2. The connecting rod of claim 1, wherein said depressions are formed as furrows.

3. The connecting rod of claim 2, wherein said furrows are disposed in straight lines.

4. The connecting rod of claim 2, wherein said furrows are disposed to cross.

5. The connecting rod of claim 2, wherein said furrows are wavy.

6. The connecting rod of claim 1, wherein said depressions are formed as closed pockets.

7. The connecting rod of claim 6, wherein, as viewed from above, said pockets have an elongated or round shape.

8. The connecting rod of claim 1, wherein an inner surface of said bearing shell and/or an outer surface of a component disposed in said bearing shell has a structure which is only formed from depressions.

9. A method for producing a connecting rod, the connecting rod having a first end defining a small connecting rod eye, a second end cooperating with and spaced apart from said first end, said second end defining a large connecting rod eye, and at least one bearing shell disposed in said small and/or said large connecting rod eye for secure mutual rotation therewith, the method comprising the step of: structuring at least one of an inner surface of said small and/or said large connecting rod eye and an outer surface of said at least one bearing shell, said structuring having elevations adjacent to and delimiting depressions.

10. The method of claim 9, wherein said inner surface is structured by a laser.

Description:

This application is related to EP 02 025 788.7 filed Nov. 16, 2002, the entire disclosure of which is hereby incorporated by reference.

BACKGROUND OF THE INVENTION

The invention concerns a connecting rod and a method for producing a connecting rod in accordance with the independent claims.

The book “Jahrbuch Schleifen, Honen, Läppen und Polieren” (annual grinding, honing, lapping and polishing) by H.-W. Hoffmeister and H.-K. Tönshoff (publisher), Vulkan-Verlag Essen, 2002, pages 396 to 408 discloses a holding groove on a connecting rod eye into which a nose, formed on the bearing shell, projects.

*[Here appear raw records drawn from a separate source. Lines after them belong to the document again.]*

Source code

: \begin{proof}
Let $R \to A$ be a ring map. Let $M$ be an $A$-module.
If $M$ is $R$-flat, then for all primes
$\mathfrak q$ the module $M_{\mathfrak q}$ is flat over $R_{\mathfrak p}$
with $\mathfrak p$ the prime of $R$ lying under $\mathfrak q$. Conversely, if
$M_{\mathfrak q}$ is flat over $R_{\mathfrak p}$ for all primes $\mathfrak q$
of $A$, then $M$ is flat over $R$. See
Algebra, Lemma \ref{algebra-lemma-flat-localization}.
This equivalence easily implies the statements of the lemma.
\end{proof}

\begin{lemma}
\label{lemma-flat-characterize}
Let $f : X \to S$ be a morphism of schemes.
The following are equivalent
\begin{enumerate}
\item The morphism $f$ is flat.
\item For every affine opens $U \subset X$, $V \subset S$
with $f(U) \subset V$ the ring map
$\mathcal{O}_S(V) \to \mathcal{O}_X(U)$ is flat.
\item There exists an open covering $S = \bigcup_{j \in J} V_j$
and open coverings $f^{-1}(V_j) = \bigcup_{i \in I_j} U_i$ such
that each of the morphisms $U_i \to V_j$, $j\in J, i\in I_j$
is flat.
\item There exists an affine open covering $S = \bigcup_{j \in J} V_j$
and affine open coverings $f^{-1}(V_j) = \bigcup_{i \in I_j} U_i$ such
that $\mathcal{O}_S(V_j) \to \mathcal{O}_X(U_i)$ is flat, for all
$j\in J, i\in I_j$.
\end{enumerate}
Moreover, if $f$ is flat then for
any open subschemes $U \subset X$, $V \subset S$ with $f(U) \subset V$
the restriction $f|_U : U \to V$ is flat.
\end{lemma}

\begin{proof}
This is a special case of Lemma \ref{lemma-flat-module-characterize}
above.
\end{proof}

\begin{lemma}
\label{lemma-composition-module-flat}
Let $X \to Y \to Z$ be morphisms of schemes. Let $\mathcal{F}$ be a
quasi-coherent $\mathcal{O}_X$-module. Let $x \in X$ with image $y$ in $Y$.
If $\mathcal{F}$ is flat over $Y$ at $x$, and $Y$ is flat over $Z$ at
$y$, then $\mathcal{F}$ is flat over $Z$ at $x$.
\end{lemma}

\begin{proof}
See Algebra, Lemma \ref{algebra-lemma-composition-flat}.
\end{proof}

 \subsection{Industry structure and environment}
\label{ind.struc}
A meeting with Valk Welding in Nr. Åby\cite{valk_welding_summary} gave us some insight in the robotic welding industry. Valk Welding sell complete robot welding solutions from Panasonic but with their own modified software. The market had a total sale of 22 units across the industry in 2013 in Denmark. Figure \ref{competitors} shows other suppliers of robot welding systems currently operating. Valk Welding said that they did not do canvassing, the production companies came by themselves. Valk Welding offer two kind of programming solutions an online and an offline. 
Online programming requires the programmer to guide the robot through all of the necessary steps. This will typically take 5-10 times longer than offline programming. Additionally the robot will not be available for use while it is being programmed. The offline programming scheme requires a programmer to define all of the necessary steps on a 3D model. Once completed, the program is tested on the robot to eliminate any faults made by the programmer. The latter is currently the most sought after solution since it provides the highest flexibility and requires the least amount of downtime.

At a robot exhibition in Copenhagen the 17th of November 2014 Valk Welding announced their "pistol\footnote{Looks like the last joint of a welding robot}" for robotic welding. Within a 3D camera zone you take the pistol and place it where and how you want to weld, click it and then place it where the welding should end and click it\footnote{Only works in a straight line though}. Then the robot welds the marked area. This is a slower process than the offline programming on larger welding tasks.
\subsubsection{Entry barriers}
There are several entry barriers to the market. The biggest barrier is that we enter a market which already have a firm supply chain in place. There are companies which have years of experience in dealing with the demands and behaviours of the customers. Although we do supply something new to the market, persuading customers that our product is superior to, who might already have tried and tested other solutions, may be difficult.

The surface of the connecting rod eye is conventionally honed to improve the tight fit of the bearing shell.

It is the underlying purpose of the invention to produce a connecting rod of this type, which provides sufficient fixation of the bearing shell in the connecting rod eye even under high loads, and to propose a method for producing a connecting rod having a long service life.

SUMMARY OF THE INVENTION

This object is achieved with a connecting rod having the features of the independent claims.

Good fixation of a bearing shell in a connecting rod eye is ensured by providing a surface structure in a connecting rod eye with depressions whose outer periphery is delimited by elevations. The elevations on the structured edges of the structure anchor the bearing shell in the connecting rod eye. The structure may be a uniform pattern which can be adapted to the loads which occur and which can be reproduced during manufacture. The structure can be adapted to working loads in a simple manner by changing the depth of the depressions and the height of the elevations.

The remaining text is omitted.